PROVIDED INFORMATION:
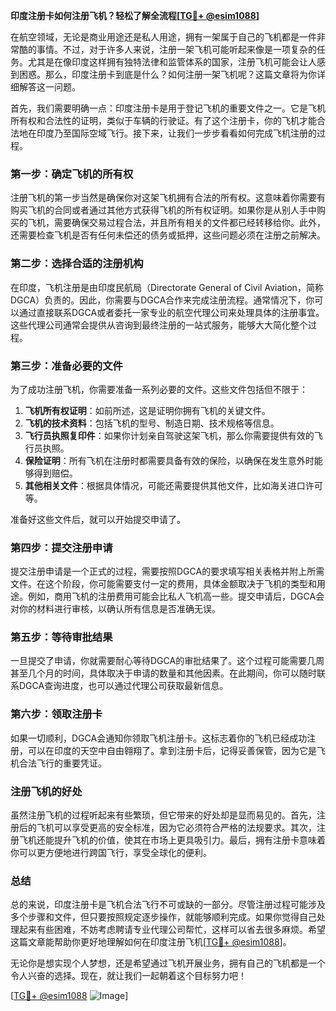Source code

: **印度注册卡如何注册飞机？轻松了解全流程[[TG💪+ @esim1088](https://t.me/s/esim1088)]**

在航空领域，无论是商业用途还是私人用途，拥有一架属于自己的飞机都是一件非常酷的事情。不过，对于许多人来说，注册一架飞机可能听起来像是一项复杂的任务。尤其是在像印度这样拥有独特法律和监管体系的国家，注册飞机可能会让人感到困惑。那么，印度注册卡到底是什么？如何注册一架飞机呢？这篇文章将为你详细解答这一问题。

首先，我们需要明确一点：印度注册卡是用于登记飞机的重要文件之一。它是飞机所有权和合法性的证明，类似于车辆的行驶证。有了这个注册卡，你的飞机才能合法地在印度乃至国际空域飞行。接下来，让我们一步步看看如何完成飞机注册的过程。

### 第一步：确定飞机的所有权

注册飞机的第一步当然是确保你对这架飞机拥有合法的所有权。这意味着你需要有购买飞机的合同或者通过其他方式获得飞机的所有权证明。如果你是从别人手中购买的飞机，需要确保交易过程合法，并且所有相关的文件都已经转移给你。此外，还需要检查飞机是否有任何未偿还的债务或抵押，这些问题必须在注册之前解决。

### 第二步：选择合适的注册机构

在印度，飞机注册是由印度民航局（Directorate General of Civil Aviation，简称DGCA）负责的。因此，你需要与DGCA合作来完成注册流程。通常情况下，你可以通过直接联系DGCA或者委托一家专业的航空代理公司来处理具体的注册事宜。这些代理公司通常会提供从咨询到最终注册的一站式服务，能够大大简化整个过程。

### 第三步：准备必要的文件

为了成功注册飞机，你需要准备一系列必要的文件。这些文件包括但不限于：

1. **飞机所有权证明**：如前所述，这是证明你拥有飞机的关键文件。
2. **飞机的技术资料**：包括飞机的型号、制造日期、技术规格等信息。
3. **飞行员执照复印件**：如果你计划亲自驾驶这架飞机，那么你需要提供有效的飞行员执照。
4. **保险证明**：所有飞机在注册时都需要具备有效的保险，以确保在发生意外时能够得到赔偿。
5. **其他相关文件**：根据具体情况，可能还需要提供其他文件，比如海关进口许可等。

准备好这些文件后，就可以开始提交申请了。

### 第四步：提交注册申请

提交注册申请是一个正式的过程，需要按照DGCA的要求填写相关表格并附上所需文件。在这个阶段，你可能需要支付一定的费用，具体金额取决于飞机的类型和用途。例如，商用飞机的注册费用可能会比私人飞机高一些。提交申请后，DGCA会对你的材料进行审核，以确认所有信息是否准确无误。

### 第五步：等待审批结果

一旦提交了申请，你就需要耐心等待DGCA的审批结果了。这个过程可能需要几周甚至几个月的时间，具体取决于申请的数量和其他因素。在此期间，你可以随时联系DGCA查询进度，也可以通过代理公司获取最新信息。

### 第六步：领取注册卡

如果一切顺利，DGCA会通知你领取飞机注册卡。这标志着你的飞机已经成功注册，可以在印度的天空中自由翱翔了。拿到注册卡后，记得妥善保管，因为它是飞机合法飞行的重要凭证。

### 注册飞机的好处

虽然注册飞机的过程听起来有些繁琐，但它带来的好处却是显而易见的。首先，注册后的飞机可以享受更高的安全标准，因为它必须符合严格的法规要求。其次，注册飞机还能提升飞机的价值，使其在市场上更具吸引力。最后，拥有注册卡意味着你可以更方便地进行跨国飞行，享受全球化的便利。

### 总结

总的来说，印度注册卡是飞机合法飞行不可或缺的一部分。尽管注册过程可能涉及多个步骤和文件，但只要按照规定逐步操作，就能够顺利完成。如果你觉得自己处理起来有些困难，不妨考虑聘请专业代理公司帮忙，这样可以省去很多麻烦。希望这篇文章能帮助你更好地理解如何在印度注册飞机[[TG💪+ @esim1088](https://t.me/s/esim1088)]。

无论你是想实现个人梦想，还是希望通过飞机开展业务，拥有自己的飞机都是一个令人兴奋的选择。现在，就让我们一起朝着这个目标努力吧！

[[TG💪+ @esim1088](https://t.me/s/esim1088) ![Image](https://i.postimg.cc/4NQfJmqS/Snipaste-2025-05-13-00-14-12.png)]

ACTIVITY:
Return every record exactly, leaving out the pictures.

THE ANSWER:
Source code

: **印度注册卡如何注册飞机？轻松了解全流程[[TG💪+ @esim1088](https://t.me/s/esim1088)]**

在航空领域，无论是商业用途还是私人用途，拥有一架属于自己的飞机都是一件非常酷的事情。不过，对于许多人来说，注册一架飞机可能听起来像是一项复杂的任务。尤其是在像印度这样拥有独特法律和监管体系的国家，注册飞机可能会让人感到困惑。那么，印度注册卡到底是什么？如何注册一架飞机呢？这篇文章将为你详细解答这一问题。

首先，我们需要明确一点：印度注册卡是用于登记飞机的重要文件之一。它是飞机所有权和合法性的证明，类似于车辆的行驶证。有了这个注册卡，你的飞机才能合法地在印度乃至国际空域飞行。接下来，让我们一步步看看如何完成飞机注册的过程。

### 第一步：确定飞机的所有权

注册飞机的第一步当然是确保你对这架飞机拥有合法的所有权。这意味着你需要有购买飞机的合同或者通过其他方式获得飞机的所有权证明。如果你是从别人手中购买的飞机，需要确保交易过程合法，并且所有相关的文件都已经转移给你。此外，还需要检查飞机是否有任何未偿还的债务或抵押，这些问题必须在注册之前解决。

### 第二步：选择合适的注册机构

在印度，飞机注册是由印度民航局（Directorate General of Civil Aviation，简称DGCA）负责的。因此，你需要与DGCA合作来完成注册流程。通常情况下，你可以通过直接联系DGCA或者委托一家专业的航空代理公司来处理具体的注册事宜。这些代理公司通常会提供从咨询到最终注册的一站式服务，能够大大简化整个过程。

### 第三步：准备必要的文件

为了成功注册飞机，你需要准备一系列必要的文件。这些文件包括但不限于：

1. **飞机所有权证明**：如前所述，这是证明你拥有飞机的关键文件。
2. **飞机的技术资料**：包括飞机的型号、制造日期、技术规格等信息。
3. **飞行员执照复印件**：如果你计划亲自驾驶这架飞机，那么你需要提供有效的飞行员执照。
4. **保险证明**：所有飞机在注册时都需要具备有效的保险，以确保在发生意外时能够得到赔偿。
5. **其他相关文件**：根据具体情况，可能还需要提供其他文件，比如海关进口许可等。

准备好这些文件后，就可以开始提交申请了。

### 第四步：提交注册申请

提交注册申请是一个正式的过程，需要按照DGCA的要求填写相关表格并附上所需文件。在这个阶段，你可能需要支付一定的费用，具体金额取决于飞机的类型和用途。例如，商用飞机的注册费用可能会比私人飞机高一些。提交申请后，DGCA会对你的材料进行审核，以确认所有信息是否准确无误。

### 第五步：等待审批结果

一旦提交了申请，你就需要耐心等待DGCA的审批结果了。这个过程可能需要几周甚至几个月的时间，具体取决于申请的数量和其他因素。在此期间，你可以随时联系DGCA查询进度，也可以通过代理公司获取最新信息。

### 第六步：领取注册卡

如果一切顺利，DGCA会通知你领取飞机注册卡。这标志着你的飞机已经成功注册，可以在印度的天空中自由翱翔了。拿到注册卡后，记得妥善保管，因为它是飞机合法飞行的重要凭证。

### 注册飞机的好处

虽然注册飞机的过程听起来有些繁琐，但它带来的好处却是显而易见的。首先，注册后的飞机可以享受更高的安全标准，因为它必须符合严格的法规要求。其次，注册飞机还能提升飞机的价值，使其在市场上更具吸引力。最后，拥有注册卡意味着你可以更方便地进行跨国飞行，享受全球化的便利。

### 总结

总的来说，印度注册卡是飞机合法飞行不可或缺的一部分。尽管注册过程可能涉及多个步骤和文件，但只要按照规定逐步操作，就能够顺利完成。如果你觉得自己处理起来有些困难，不妨考虑聘请专业代理公司帮忙，这样可以省去很多麻烦。希望这篇文章能帮助你更好地理解如何在印度注册飞机[[TG💪+ @esim1088](https://t.me/s/esim1088)]。

无论你是想实现个人梦想，还是希望通过飞机开展业务，拥有自己的飞机都是一个令人兴奋的选择。现在，就让我们一起朝着这个目标努力吧！

[[TG💪+ @esim1088](https://t.me/s/esim1088) ![Image](https://i.postimg.cc/4NQfJmqS/Snipaste-2025-05-13-00-14-12.png)]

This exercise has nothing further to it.